May 17, 1864

May 17 Tuesday – In Virginia City, Sam wrote to his mother, Jane Clemens, and sister Pamela about raising money for relief of sick and wounded Union soldiers, called the “sanitary fund.” The Enterprise and the Union bid against each other to raise funds. Sam related Reuel Colt Gridley’s efforts at hauling a flour sack from town to town for the people to bid on as a means of raising funds. This letter was published (and it appears written for publication) in an unidentified St. Louis newspaper [MTL 1: 281-287].

May 16, 1864

May 16 Monday – Joe Goodman was again away from Virginia City, and Sam was in editorial charge of the Enterprise [Benson 107]. Sam drafted a “joke” about the funds for the Carson City Ball going to a miscegenation society back East. He showed it to De Quille, who agreed with Sam that it shouldn’t be printed.
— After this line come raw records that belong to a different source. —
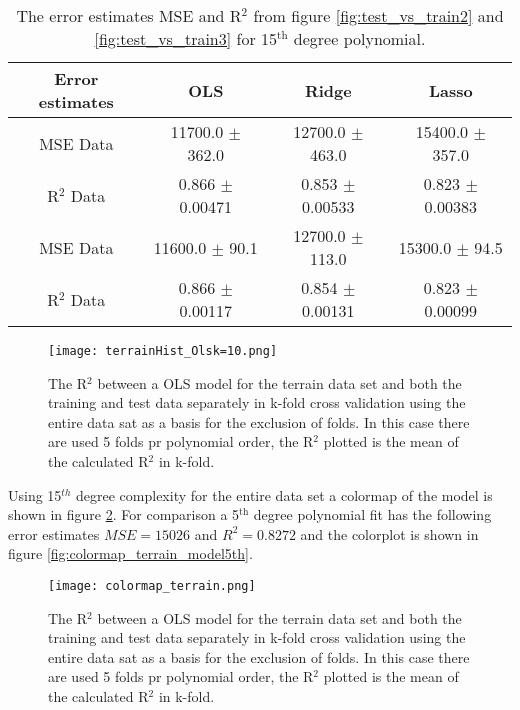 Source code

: \documentclass[uio,jmp,amsmath,amssymb,reprint,nofootinbib]{revtex4-1}
\numberwithin{equation}{section}
\begin{document}
\begin{table}
\begin{tabular}{|c|c|c|c|}\hline
Error estimates & OLS & Ridge & Lasso\\ \hline
MSE Data & 11700.0 \(\pm\) 362.0 & 12700.0 \(\pm\) 463.0 & 15400.0 \(\pm\) 357.0 \\ \hline
R\(^2\) Data & 0.866 \(\pm\) 0.00471 & 0.853 \(\pm\) 0.00533 & 0.823 \(\pm\) 0.00383 \\ \hline
MSE Data & 11600.0 \(\pm\) 90.1 & 12700.0 \(\pm\) 113.0 & 15300.0 \(\pm\) 94.5 \\ \hline
R\(^2\) Data & 0.866 \(\pm\) 0.00117 & 0.854 \(\pm\) 0.00131 & 0.823 \(\pm\) 0.00099 \\ \hline
\end{tabular}
\caption{The error estimates MSE and R\(^2\) from figure \ref{fig:test_vs_train2} and \ref{fig:test_vs_train3} for 15\(^\text{th}\) degree polynomial.}
\label{tab:12}
\end{table}

\begin{figure}[H]
    \centering
    \texttt{[image: terrainHist\_Olsk=10.png]}
    \caption{The R\(^2\) between a OLS model for the terrain data set and both the training and test data separately in k-fold cross validation using the entire data sat as a basis for the exclusion of folds. In this case there are used 5 folds pr polynomial order, the R\(^2\) plotted is the mean of the calculated R\(^2\) in k-fold.}
    \label{fig:hist_terrain_ols}
\end{figure}

Using 15\(^{th}\) degree complexity for the entire data set a colormap of the model is shown in figure \ref{fig:colormap_terrain_model}. For comparison a 5\(^\text{th}\) degree polynomial fit has the following error estimates \(MSE = 15026\) and \(R^2 = 0.8272\) and the colorplot is shown in figure \ref{fig:colormap_terrain_model5th}.

\begin{figure}[H]
    \centering
    \texttt{[image: colormap\_terrain.png]}
    \caption{The R\(^2\) between a OLS model for the terrain data set and both the training and test data separately in k-fold cross validation using the entire data sat as a basis for the exclusion of folds. In this case there are used 5 folds pr polynomial order, the R\(^2\) plotted is the mean of the calculated R\(^2\) in k-fold.}
    \label{fig:colormap_terrain_model}
\end{figure}
\end{document}
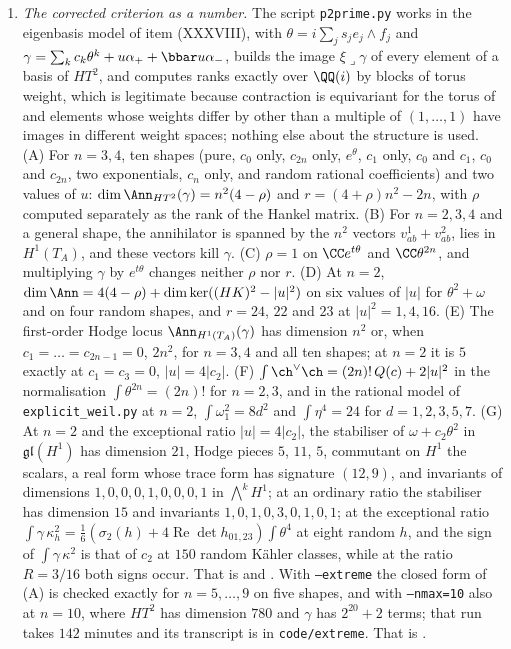 \begin{enumerate}[label=\textup{(\Roman*)},leftmargin=*]
\item \emph{The corrected criterion as a number.} The script
  \texttt{p2prime.py} works in the eigenbasis model of item (XXXVIII), with
  $\theta=i\sum_{j}s_{j}e_{j}\wedge f_{j}$ and
  $\gamma=\sum_{k}c_{k}\theta^{k}+u\alpha_{+}+\bbar u\alpha_{-}$, builds the
  image $\xi\lrcorner\gamma$ of every element of a basis of $HT^{2}$, and
  computes ranks exactly over $\QQ(i)$ by blocks of torus weight, which is
  legitimate because contraction is equivariant for the torus of
   and elements whose weights differ by other than a
  multiple of $(1,\dots,1)$ have images in different weight spaces; nothing
  else about the structure is used. (A) For $n=3,4$, ten shapes (pure, $c_{0}$
  only, $c_{2n}$ only, $e^{\theta}$, $c_{1}$ only, $c_{0}$ and $c_{1}$, $c_{0}$
  and $c_{2n}$, two exponentials, $c_{n}$ only, and random rational
  coefficients) and two values of $u$: $\dim\Ann_{HT^{2}}(\gamma)=n^{2}(4-\rho)$
  and $r=(4+\rho)n^{2}-2n$, with $\rho$ computed separately as the rank of the
  Hankel matrix. (B) For $n=2,3,4$ and a general shape, the annihilator is
  spanned by the $n^{2}$ vectors $v^{1}_{ab}+v^{2}_{ab}$, lies in $H^{1}(T_{A})$,
  and these vectors kill $\gamma$. (C) $\rho=1$ on $\CC e^{t\theta}$ and
  $\CC\theta^{2n}$, and multiplying $\gamma$ by $e^{t\theta}$ changes neither
  $\rho$ nor $r$. (D) At $n=2$, $\dim\Ann=4(4-\rho)+\dim\ker((HK)^{2}-|u|^{2})$
  on six values of $|u|$ for $\theta^{2}+\omega$ and on four random shapes, and
  $r=24$, $22$ and $23$ at $|u|^{2}=1,4,16$. (E) The first-order Hodge locus
  $\Ann_{H^{1}(T_{A})}(\gamma)$ has dimension $n^{2}$ or, when
  $c_{1}=\dots=c_{2n-1}=0$, $2n^{2}$, for $n=3,4$ and all ten shapes; at $n=2$
  it is $5$ exactly at $c_{1}=c_{3}=0$, $|u|=4|c_{2}|$. (F)
  $\int\ch^{\vee}\ch=(2n)!\,Q(c)+2|u|^{2}$ in the normalisation
  $\int\theta^{2n}=(2n)!$ for $n=2,3$, and in the rational model of
  \texttt{explicit\_weil.py} at $n=2$, $\int\omega_{1}^{2}=8d^{2}$ and
  $\int\eta^{4}=24$ for $d=1,2,3,5,7$. (G) At $n=2$ and the exceptional
  ratio $|u|=4|c_{2}|$, the stabiliser of $\omega+c_{2}\theta^{2}$ in
  $\mathfrak{gl}(H^{1})$ has dimension $21$, Hodge pieces $5$, $11$, $5$,
  commutant on $H^{1}$ the scalars, a real form whose trace form has
  signature $(12,9)$, and invariants of dimensions $1,0,0,0,1,0,0,0,1$ in
  $\bigwedge^{k}H^{1}$; at an ordinary ratio the stabiliser has dimension $15$
  and invariants $1,0,1,0,3,0,1,0,1$; at the exceptional ratio
  $\int\gamma\,\kappa_{h}^{2}=\frac16(\sigma_{2}(h)+4\operatorname{Re}\det
  h_{01,23})\int\theta^{4}$ at eight random $h$, and the sign of
  $\int\gamma\,\kappa^{2}$ is that of $c_{2}$ at $150$ random K\"ahler
  classes, while at the ratio $R=3/16$ both signs occur. That is
   and . With
  \texttt{--extreme} the closed form
  of (A) is checked exactly for $n=5,\dots,9$ on five shapes, and with
  \texttt{--nmax=10} also at $n=10$, where $HT^{2}$ has dimension $780$ and
  $\gamma$ has $2^{20}+2$ terms; that run takes $142$ minutes and its
  transcript is in \texttt{code/extreme}. That is .


\end{enumerate}
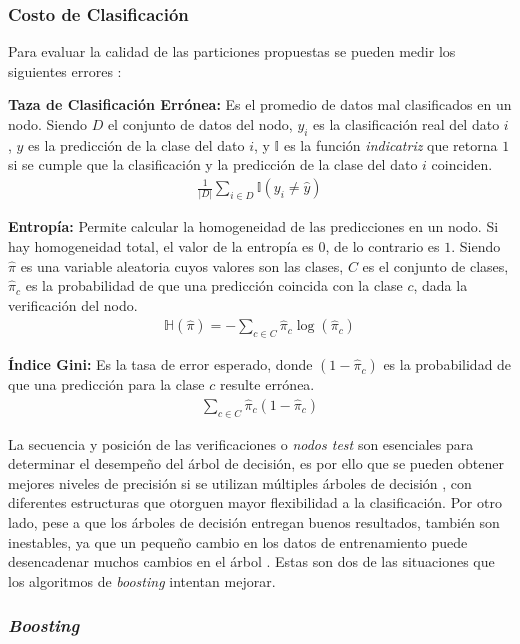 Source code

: \subsubsection{Costo de Clasificación}
Para evaluar la calidad de las particiones propuestas se pueden medir los siguientes errores \cite{Murphy}:

\textbf{Taza de Clasificación Errónea:} Es el promedio de datos mal clasificados en un nodo. Siendo $D$ el conjunto de datos del nodo, $y_i$ es la clasificación real del dato $i$, $\hat{y}$ es la predicción de la clase del dato $i$, y $\mathbb{I}$ es la función \textit{indicatriz} que retorna $1$ si se cumple que la clasificación y la predicción de la clase del dato $i$ coinciden.
\begin{align}
 \frac{1}{|D|} \sum_{i \in D} \mathbb{I}(y_i \neq \hat{y})
\end{align} 

\textbf{Entropía:} Permite calcular la homogeneidad de las predicciones en un nodo. Si hay homogeneidad total, el valor de la entropía es $0$, de lo contrario es $1$. Siendo $\hat{\pi}$ es una variable aleatoria cuyos valores son las clases, $C$ es el conjunto de clases, $\hat{\pi}_c$ es la probabilidad de que una predicción coincida con la clase $c$, dada la verificación del nodo.
\begin{align}
 \mathbb{H}(\hat{\pi}) = -\sum_{c \in C} \hat{\pi}_c \log(\hat{\pi}_c)
\end{align} 

\textbf{Índice Gini:} Es la tasa de error esperado, donde $(1-\hat{\pi}_c)$ es la probabilidad de que una predicción para la clase $c$ resulte errónea.
\begin{align}
 \sum_{c \in C} \hat{\pi}_c (1-\hat{\pi}_c)
\end{align} 

La secuencia y posición de las verificaciones o \emph{nodos test} son esenciales para determinar el desempeño del árbol de decisión, es por ello que se pueden obtener mejores niveles de precisión si se utilizan múltiples árboles de decisión \cite{Quinlan1996}, con diferentes estructuras que otorguen mayor flexibilidad a la clasificación. 
%
Por otro lado, pese a que los árboles de decisión entregan buenos resultados, también son inestables, ya que un pequeño cambio en los datos de entrenamiento puede desencadenar muchos cambios en el árbol \cite{Roe2005}. 
%
Estas son dos de las situaciones que los algoritmos de \textit{boosting} intentan mejorar. 
%
\subsubsection{\emph{Boosting}}

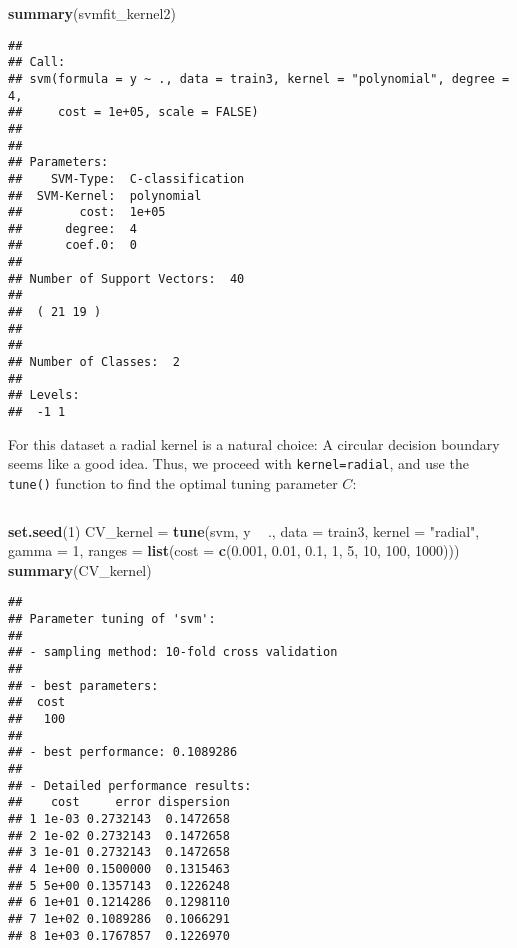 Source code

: \documentclass[10pt,ignorenonframetext,]{beamer}
\newenvironment{Shaded}{\begin{snugshade}}{\end{snugshade}}
\newcommand{\DataTypeTok}[1]{\textcolor[rgb]{0.13,0.29,0.53}{#1}}
\newcommand{\DecValTok}[1]{\textcolor[rgb]{0.00,0.00,0.81}{#1}}
\newcommand{\FloatTok}[1]{\textcolor[rgb]{0.00,0.00,0.81}{#1}}
\newcommand{\KeywordTok}[1]{\textcolor[rgb]{0.13,0.29,0.53}{\textbf{#1}}}
\newcommand{\NormalTok}[1]{#1}
\newcommand{\OperatorTok}[1]{\textcolor[rgb]{0.81,0.36,0.00}{\textbf{#1}}}
\newcommand{\StringTok}[1]{\textcolor[rgb]{0.31,0.60,0.02}{#1}}
\begin{document}
\begin{frame}[fragile]

\scriptsize

\begin{Shaded}
\begin{Highlighting}[]
\KeywordTok{summary}\NormalTok{(svmfit_kernel2)}
\end{Highlighting}
\end{Shaded}

\begin{verbatim}
## 
## Call:
## svm(formula = y ~ ., data = train3, kernel = "polynomial", degree = 4, 
##     cost = 1e+05, scale = FALSE)
## 
## 
## Parameters:
##    SVM-Type:  C-classification 
##  SVM-Kernel:  polynomial 
##        cost:  1e+05 
##      degree:  4 
##      coef.0:  0 
## 
## Number of Support Vectors:  40
## 
##  ( 21 19 )
## 
## 
## Number of Classes:  2 
## 
## Levels: 
##  -1 1
\end{verbatim}

\end{frame}

\begin{frame}[fragile]

For this dataset a radial kernel is a natural choice: A circular
decision boundary seems like a good idea. Thus, we proceed with
\texttt{kernel=\textquotesingle{}radial\textquotesingle{}}, and use the
\texttt{tune()} function to find the optimal tuning parameter \(C\):

\(~\)

\tiny

\begin{Shaded}
\begin{Highlighting}[]
\KeywordTok{set.seed}\NormalTok{(}\DecValTok{1}\NormalTok{)}
\NormalTok{CV_kernel =}\StringTok{ }\KeywordTok{tune}\NormalTok{(svm, y }\OperatorTok{~}\StringTok{ }\NormalTok{., }\DataTypeTok{data =}\NormalTok{ train3, }\DataTypeTok{kernel =} \StringTok{"radial"}\NormalTok{, }\DataTypeTok{gamma =} \DecValTok{1}\NormalTok{, }
    \DataTypeTok{ranges =} \KeywordTok{list}\NormalTok{(}\DataTypeTok{cost =} \KeywordTok{c}\NormalTok{(}\FloatTok{0.001}\NormalTok{, }\FloatTok{0.01}\NormalTok{, }\FloatTok{0.1}\NormalTok{, }\DecValTok{1}\NormalTok{, }\DecValTok{5}\NormalTok{, }\DecValTok{10}\NormalTok{, }\DecValTok{100}\NormalTok{, }\DecValTok{1000}\NormalTok{)))}
\KeywordTok{summary}\NormalTok{(CV_kernel)}
\end{Highlighting}
\end{Shaded}

\begin{verbatim}
## 
## Parameter tuning of 'svm':
## 
## - sampling method: 10-fold cross validation 
## 
## - best parameters:
##  cost
##   100
## 
## - best performance: 0.1089286 
## 
## - Detailed performance results:
##    cost     error dispersion
## 1 1e-03 0.2732143  0.1472658
## 2 1e-02 0.2732143  0.1472658
## 3 1e-01 0.2732143  0.1472658
## 4 1e+00 0.1500000  0.1315463
## 5 5e+00 0.1357143  0.1226248
## 6 1e+01 0.1214286  0.1298110
## 7 1e+02 0.1089286  0.1066291
## 8 1e+03 0.1767857  0.1226970
\end{verbatim}

\normalsize

\end{frame}
\end{document}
Sam later guessed the foreman, needing filler, picked it up and printed it [Powers, MT A Life 137].
Sam’s article, “History of the Gold and Silver Bars—How They Do Things in Washoe,” ran in the Enterprise [Camfield bibliog.].

May 15, 1864

May 15 Sunday – The first meeting in Virginia City for the “Sanitary Fund” was trumpeted from the Virginia City Union:
To-day, at 2 o’clock, the long deferred mammoth Sanitary meeting will be held at the Opera House. The announcement ought to fill the house, but when it is remembered that sweet singers, eloquent orators, pretty ladies, and a fine brass band will be in attendance, who can stay away? Turn out for the honor of Nevada! [Benson 106]. Note: the Enterprise no doubt ran similar fare.

May 5, 1864

May 5 Thursday – The Sanitary Fancy Dress Ball was held in Carson City in connection with the St. Louis Fair (a larger Sanitary charity event to help the Union wounded veterans).

May 1-15, 1864

May 1–15 Sunday – “Washoe—‘Information Wanted’” was printed sometime in the first two weeks of May, and reprinted in the Golden Era on May 22. Branch opines that Sam was disenchanted by this point with Silver-Land, principally over the scandal with the ladies of Carson City and the contributions to the Sanitary Fund with the Virginia Union. The sketch is hyperbole about Nevada that Branch calls an “appropriate farewell” [ET&S 1: 365]. Nevada was discovered many years ago by the Mormons, and was called Carson county. It only became Nevada in 1861, by act of Congress.

April 24, 1864

April 24 Sunday ca. – Sam got his nose bloodied by George F. Dawson at Chauvel’s Fencing Club, a Virginia City gymnasium. Dawson, an Englishman, at the time an assistant editor at the Enterprise, was a skilled boxer [Mack 252; Fatout, MT in VC 184]. Sam clowned around with a pair of boxing gloves, but evidently Dawson thought Sam was threatening, so uncorked a punch to Sam’s unguarded nose. De Quille claimed a “plentiful flow of claret” and a nose “like an egg-plant” that supposedly embarrassed Sam enough for him to take an out of town assignment for the newspaper.

April 22, 1864

April 22 Friday – In his Autobiography, Sam wrote of his attempt at a duel with James L. Laird, editor of the Virginia City Union and how it all came about:

April 20, 1864

April 20 Wednesday – “Frightful Accident to Dan De Quille,” was printed in the Territorial Enterprise. Branch called this sketch “in Mark Twain’s best vein–a typical product of the mutual raillery he carried on with De Quille, resembling his earlier ‘feuds’ with the Unreliable” [ET&S 1: 359].

April 19, 1864

April 19 Tuesday – Ruel Colt Gridley (1829-1870), an “old schoolfellow of Mark Twain’s” and owner of the Gridley Store in Austin, made a wager on the outcome of a city election, with the loser having to carry a fifty-pound sack of flour from Austin to Clifton, a mile and a quarter’s distance [Fatout, MT in VC 186]. Note: the next day the process began which led to the great flour sack promotions for the Sanitary Fund, a forerunner of the American Red Cross (See May 17 entry.)